[[ Records for the task open ]]
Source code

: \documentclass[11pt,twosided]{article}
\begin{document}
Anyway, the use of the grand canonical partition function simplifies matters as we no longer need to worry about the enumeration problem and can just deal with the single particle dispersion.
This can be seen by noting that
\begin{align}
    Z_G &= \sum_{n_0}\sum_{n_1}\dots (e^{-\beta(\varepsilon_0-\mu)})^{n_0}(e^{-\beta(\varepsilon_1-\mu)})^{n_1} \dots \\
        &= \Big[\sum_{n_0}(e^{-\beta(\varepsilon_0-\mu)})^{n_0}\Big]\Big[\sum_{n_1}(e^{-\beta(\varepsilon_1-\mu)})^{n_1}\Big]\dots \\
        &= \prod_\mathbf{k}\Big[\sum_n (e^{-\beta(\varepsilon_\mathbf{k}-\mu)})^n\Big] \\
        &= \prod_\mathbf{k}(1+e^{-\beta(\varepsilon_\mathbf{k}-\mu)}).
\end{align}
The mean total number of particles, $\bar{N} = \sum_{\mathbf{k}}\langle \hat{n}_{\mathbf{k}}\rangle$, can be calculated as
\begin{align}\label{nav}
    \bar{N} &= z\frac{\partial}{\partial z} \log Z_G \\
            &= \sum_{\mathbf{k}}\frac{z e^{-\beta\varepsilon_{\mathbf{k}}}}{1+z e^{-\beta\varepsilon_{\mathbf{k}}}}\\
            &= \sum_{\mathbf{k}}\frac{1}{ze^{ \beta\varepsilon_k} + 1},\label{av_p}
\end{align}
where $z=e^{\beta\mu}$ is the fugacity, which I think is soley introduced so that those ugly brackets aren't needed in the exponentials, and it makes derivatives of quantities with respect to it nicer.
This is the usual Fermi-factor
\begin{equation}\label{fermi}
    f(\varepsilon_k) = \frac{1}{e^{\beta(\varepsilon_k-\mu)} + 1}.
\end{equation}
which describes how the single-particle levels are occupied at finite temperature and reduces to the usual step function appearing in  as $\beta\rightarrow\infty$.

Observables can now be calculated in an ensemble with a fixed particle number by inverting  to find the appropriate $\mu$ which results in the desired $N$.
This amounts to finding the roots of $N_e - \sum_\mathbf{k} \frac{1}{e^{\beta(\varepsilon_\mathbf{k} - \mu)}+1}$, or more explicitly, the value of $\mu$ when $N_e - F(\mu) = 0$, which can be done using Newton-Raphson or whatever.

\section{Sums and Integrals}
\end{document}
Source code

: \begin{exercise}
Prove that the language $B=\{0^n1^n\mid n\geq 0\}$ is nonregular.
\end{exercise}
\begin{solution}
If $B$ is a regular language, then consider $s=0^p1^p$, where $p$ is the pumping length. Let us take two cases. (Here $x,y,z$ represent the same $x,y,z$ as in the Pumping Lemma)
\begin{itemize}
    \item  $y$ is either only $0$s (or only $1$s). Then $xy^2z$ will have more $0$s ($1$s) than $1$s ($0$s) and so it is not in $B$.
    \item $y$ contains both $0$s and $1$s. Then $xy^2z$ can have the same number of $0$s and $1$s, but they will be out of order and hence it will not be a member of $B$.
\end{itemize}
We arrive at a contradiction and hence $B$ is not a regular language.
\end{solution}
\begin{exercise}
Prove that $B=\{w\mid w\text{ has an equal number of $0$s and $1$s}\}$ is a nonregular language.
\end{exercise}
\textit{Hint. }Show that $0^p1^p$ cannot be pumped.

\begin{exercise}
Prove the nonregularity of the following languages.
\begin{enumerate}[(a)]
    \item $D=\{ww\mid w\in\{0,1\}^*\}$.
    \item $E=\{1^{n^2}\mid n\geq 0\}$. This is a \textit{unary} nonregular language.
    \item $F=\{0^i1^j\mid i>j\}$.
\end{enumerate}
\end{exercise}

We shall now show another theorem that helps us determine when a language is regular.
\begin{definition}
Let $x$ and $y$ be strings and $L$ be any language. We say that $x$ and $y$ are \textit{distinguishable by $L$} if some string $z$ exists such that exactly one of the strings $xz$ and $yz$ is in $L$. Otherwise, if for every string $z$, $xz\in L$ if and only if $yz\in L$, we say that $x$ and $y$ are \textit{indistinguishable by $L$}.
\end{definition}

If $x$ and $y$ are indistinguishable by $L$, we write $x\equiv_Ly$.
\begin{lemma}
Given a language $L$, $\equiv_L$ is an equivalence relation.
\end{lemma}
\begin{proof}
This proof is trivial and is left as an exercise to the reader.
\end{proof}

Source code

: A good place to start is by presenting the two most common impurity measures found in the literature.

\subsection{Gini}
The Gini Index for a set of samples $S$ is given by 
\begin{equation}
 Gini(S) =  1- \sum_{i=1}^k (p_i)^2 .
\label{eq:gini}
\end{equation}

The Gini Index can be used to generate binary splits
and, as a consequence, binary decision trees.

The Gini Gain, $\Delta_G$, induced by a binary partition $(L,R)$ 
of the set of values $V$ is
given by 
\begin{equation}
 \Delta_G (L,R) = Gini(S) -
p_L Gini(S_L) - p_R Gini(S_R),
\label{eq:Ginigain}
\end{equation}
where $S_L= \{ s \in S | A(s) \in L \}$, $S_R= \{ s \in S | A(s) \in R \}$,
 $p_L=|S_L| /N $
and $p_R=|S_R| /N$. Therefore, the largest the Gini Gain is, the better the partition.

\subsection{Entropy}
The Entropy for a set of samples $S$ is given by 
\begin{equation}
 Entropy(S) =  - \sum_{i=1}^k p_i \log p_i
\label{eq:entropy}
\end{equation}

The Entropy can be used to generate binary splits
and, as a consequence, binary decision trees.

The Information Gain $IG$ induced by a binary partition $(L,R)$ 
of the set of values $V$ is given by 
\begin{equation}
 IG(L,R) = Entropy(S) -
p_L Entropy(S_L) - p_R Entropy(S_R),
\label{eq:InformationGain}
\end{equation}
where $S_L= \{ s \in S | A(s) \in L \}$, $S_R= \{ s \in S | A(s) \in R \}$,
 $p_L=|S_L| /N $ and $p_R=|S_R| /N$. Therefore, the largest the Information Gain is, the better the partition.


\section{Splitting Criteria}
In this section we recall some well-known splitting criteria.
[[ Records for the task closed ]]
• **Task statement**: Please give an exact copy of the entries above, from the line with "which describes how" down to the line with "This amounts to", inclusive, and nothing else.

• **Response box**:
which describes how the single-particle levels are occupied at finite temperature and reduces to the usual step function appearing in  as $\beta\rightarrow\infty$.

Observables can now be calculated in an ensemble with a fixed particle number by inverting  to find the appropriate $\mu$ which results in the desired $N$.
This amounts to finding the roots of $N_e - \sum_\mathbf{k} \frac{1}{e^{\beta(\varepsilon_\mathbf{k} - \mu)}+1}$, or more explicitly, the value of $\mu$ when $N_e - F(\mu) = 0$, which can be done using Newton-Raphson or whatever.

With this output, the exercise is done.